Литмир - Электронная Библиотека

И все они хотят наживы, торгуют бриллиантами и вагонами кожи, валютой и женщинами, акциями сахарных трестов и министерскими портфелями...

Торгуют и тут же вспрыскивают торговые сделки около буфетных стоек...

Полуголых танцовщиц сменяют прыщавые, в вышитых рубашках балалаечники... И кто-то за столиком, где в шпроты воткнуты окурки и по скатерти разлито красное вино, декламирует сквозь икоту:

Будь же проклят. Ни стоном, ни взглядом

Окаянной души не коснусь,

Но клянусь тебе ангельским садом,

Чудотворной иконой клянусь

И ночей наших пламенным чадом

Я к тебе никогда не вернусь!

Официант, лавируя, несет поднос с двумя порциями шницеля, фруктами и замороженным шампанским.

Пьяная компания офицеров нестройно горланит:

Да будет бессме-ертен твой царский род,

Да и-им благоде-енствует русский народ!

Бледный, со страшными, безумными глазами капитан дирижирует вилкой.

А рядом с неменьшим усердием опереточные националисты в шароварах, взятых прямиком из гоголевских "Вечеров на хуторе близ Диканьки", тянут пьяными голосами "Ще не вмерла Украина"...

Давно перевалило за полночь, но Киев не спит.
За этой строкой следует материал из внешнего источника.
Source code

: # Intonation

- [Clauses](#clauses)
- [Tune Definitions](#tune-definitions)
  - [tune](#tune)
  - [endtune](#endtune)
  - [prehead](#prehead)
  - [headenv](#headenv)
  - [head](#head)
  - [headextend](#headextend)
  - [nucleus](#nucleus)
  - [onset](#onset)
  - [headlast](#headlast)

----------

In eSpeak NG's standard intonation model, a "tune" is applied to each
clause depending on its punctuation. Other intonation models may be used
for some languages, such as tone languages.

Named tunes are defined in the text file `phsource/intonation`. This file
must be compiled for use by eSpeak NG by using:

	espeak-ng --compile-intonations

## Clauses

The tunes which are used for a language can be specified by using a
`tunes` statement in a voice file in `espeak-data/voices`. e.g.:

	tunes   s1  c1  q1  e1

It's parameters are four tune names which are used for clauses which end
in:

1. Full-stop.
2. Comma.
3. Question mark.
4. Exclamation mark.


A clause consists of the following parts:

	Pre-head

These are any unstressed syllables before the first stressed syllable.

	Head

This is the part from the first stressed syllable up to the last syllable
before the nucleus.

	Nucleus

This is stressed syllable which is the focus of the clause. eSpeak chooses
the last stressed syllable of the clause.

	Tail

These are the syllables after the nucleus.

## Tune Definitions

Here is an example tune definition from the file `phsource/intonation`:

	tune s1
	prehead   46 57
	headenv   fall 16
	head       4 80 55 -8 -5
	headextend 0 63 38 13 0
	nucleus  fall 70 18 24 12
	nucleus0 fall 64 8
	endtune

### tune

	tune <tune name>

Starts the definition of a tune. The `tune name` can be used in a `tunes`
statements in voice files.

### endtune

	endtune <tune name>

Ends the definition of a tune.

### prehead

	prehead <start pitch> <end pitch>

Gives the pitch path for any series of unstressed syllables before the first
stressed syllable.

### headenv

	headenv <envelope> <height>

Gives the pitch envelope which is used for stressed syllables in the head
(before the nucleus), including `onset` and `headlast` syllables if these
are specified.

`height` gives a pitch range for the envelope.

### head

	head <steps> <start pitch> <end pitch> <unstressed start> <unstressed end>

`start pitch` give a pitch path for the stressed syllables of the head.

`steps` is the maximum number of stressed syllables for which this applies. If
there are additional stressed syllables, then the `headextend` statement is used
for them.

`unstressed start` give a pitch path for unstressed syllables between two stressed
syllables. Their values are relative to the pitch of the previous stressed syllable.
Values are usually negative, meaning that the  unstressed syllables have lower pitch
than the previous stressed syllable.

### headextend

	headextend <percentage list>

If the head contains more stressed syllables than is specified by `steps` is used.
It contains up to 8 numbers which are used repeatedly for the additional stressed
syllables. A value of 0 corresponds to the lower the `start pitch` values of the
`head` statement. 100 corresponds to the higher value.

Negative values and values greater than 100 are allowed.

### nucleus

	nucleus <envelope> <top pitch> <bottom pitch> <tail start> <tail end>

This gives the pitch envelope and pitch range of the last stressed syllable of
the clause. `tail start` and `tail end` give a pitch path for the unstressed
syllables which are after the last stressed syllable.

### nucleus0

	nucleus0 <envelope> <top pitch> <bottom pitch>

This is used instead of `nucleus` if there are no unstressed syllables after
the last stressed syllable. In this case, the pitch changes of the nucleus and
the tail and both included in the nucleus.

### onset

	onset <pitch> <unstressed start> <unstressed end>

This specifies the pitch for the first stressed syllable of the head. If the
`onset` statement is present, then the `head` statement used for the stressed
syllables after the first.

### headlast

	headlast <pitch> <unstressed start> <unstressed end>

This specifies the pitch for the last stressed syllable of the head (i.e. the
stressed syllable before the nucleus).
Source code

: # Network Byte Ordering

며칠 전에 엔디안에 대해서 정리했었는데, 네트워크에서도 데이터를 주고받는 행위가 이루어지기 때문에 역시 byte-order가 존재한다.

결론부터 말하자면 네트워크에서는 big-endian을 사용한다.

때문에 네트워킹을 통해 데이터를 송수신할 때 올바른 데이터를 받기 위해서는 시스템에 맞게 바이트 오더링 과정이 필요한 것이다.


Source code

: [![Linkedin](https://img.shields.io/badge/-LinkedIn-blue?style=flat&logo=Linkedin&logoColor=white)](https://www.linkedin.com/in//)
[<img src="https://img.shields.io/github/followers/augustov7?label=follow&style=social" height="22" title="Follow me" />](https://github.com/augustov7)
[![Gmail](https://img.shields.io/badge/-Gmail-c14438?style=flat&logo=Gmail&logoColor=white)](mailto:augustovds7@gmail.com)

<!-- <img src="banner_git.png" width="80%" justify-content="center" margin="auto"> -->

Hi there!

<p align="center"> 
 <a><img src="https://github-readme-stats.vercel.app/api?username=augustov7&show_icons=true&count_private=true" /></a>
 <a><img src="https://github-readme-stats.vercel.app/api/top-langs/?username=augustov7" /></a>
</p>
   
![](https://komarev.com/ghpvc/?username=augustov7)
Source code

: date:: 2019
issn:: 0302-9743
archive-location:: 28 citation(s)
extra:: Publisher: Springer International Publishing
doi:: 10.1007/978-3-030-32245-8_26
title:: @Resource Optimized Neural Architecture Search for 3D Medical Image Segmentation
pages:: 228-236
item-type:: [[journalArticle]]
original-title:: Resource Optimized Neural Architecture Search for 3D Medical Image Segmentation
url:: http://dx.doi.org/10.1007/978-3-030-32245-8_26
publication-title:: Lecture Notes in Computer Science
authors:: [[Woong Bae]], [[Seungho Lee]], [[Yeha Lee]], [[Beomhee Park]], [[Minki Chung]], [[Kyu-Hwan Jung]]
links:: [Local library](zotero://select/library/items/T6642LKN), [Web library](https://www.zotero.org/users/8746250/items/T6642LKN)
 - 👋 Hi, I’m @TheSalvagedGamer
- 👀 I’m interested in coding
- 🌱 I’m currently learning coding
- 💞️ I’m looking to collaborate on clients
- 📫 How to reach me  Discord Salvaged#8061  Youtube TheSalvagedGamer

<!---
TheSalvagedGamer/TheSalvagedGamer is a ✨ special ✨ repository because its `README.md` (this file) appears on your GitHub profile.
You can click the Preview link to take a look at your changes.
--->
Сверкает старое золото Софийского собора, и тускло поблескивают погоны штабных офицеров. Звякают шпоры. Надрываются скрипки в чадных ночных кабаках. Поют церковные певчие. На площади чернеют тяжелые английские орудия, и возле них бродят безмолвные часовые. Где-то на Подоле или у кладбища в Щековицах воет собака...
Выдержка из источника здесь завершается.